Emil Jonas hat uns in deutschen Übersetzungen die Perlen der schwedischen, dänischen und norwegischen Geistesschätze vermittelt, und durch ihn haben wir die besten Werke des nordischen Parnasses, wie z. B. die von C. H. Andersen, Henrik Ibsen, Björnstjerne Björnson, Victor Rydberg, M. S. Schwartz, Flygare Carlèn, H. von Trolle, König Oskar II. von Schweden etc. kennen gelernt. Namentlich seine Übersetzung der Andersen'schen Werke, die er mit Biographie, Einleitung und Anmerkungen versah und illustrirt herausgab, ist ein sehr werthvoller Schatz unserer eigenen Literatur geworden. Ebenso hat er „Andersens Briefwechsel mit dem Grossherzog von Weimar und anderen Zeitgenossen“ veröffentlicht. Von dem mit vielem Erfolg durch zahlreiche deutsche Bühnen gegangenen Originalstücken des Verfassers seien nur genannt: Das Lebensbild mit Gesang in drei Akten: „Ein frommer Bruder“ — ein Sittengemälde in heiterer Form — , das Schauspiel „Unser zweiter Sohn“ und der Schwank „Unser Taugenichts“; von seinen Romanen und Novellen: „Ein berliner Don Juan“, „Die Industrieritter von London“ und „Ein englischer Chorinsky“, von seinen Reiseschriften: „Illustriertes Reise- und Skizzenbuch für Schweden“, „Reise- und Skizzenbuch für Dänemark“ und „Kopenhagen und seine Umgebungen“, dann seine zahlreichen dänischen, schwedischen und norwegischen Reisehandbücher, sowie Sprachführern, die in vielen Auflag-en erschienen sind. Er schrieb ferner eine vollständige „Geschichte des deutsch französischen Krieges 1870/71“.
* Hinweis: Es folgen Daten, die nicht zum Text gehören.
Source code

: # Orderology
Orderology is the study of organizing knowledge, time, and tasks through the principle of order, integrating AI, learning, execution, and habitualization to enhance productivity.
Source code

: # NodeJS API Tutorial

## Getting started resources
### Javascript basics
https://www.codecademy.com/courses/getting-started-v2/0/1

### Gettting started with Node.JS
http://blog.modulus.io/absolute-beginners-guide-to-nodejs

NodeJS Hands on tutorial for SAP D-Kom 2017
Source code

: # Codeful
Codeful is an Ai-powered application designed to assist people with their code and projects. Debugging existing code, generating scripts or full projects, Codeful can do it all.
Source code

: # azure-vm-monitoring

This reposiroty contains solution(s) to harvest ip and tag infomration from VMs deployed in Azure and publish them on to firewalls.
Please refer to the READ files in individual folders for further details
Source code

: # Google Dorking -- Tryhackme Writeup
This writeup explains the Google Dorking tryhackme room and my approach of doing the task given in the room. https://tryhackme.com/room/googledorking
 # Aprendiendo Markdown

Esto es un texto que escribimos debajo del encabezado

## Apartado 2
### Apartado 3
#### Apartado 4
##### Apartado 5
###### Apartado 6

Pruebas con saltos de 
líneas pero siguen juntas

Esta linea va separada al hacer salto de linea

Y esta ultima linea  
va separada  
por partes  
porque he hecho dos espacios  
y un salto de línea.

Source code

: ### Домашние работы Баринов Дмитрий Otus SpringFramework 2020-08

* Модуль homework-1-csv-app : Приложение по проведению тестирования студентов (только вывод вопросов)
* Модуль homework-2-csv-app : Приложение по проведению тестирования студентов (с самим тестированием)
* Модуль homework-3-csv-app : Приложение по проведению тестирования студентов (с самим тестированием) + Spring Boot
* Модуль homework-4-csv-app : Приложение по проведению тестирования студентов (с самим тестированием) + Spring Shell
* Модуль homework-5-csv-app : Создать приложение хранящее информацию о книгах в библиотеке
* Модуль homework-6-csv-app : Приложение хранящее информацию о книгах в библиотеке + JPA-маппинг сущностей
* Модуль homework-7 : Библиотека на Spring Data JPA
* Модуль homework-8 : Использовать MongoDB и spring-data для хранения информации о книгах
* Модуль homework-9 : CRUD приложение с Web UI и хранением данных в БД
Von aller Welt wurde Jonas oft gebeten, bald für dies, bald für jenes beim König Oskar II. oder bei anderen berühmten skandinavischen Größen, wie z. B. Nordenskjöld, zu intervenieren bezw. das eine oder das andere zu erbitten. Das harmloseste Ansuchen stellte an ihn jedenfalls der bekannte Dichter Müller von der Werra, der an ihn einst aus Leipzig unter dem 24. Mai die nachstehende Zuschrift richtete:

„Hochgeehrter Herr Rath!

Als ich im vorigen August aus Thüringen zurückkam, fand ich Ihr Handschreiben in meinem Briefkasten. Ich bedauere lebhaft, mich nicht getroffen zu haben und hoffe, ein anderes Mal besser habhaft zu sein.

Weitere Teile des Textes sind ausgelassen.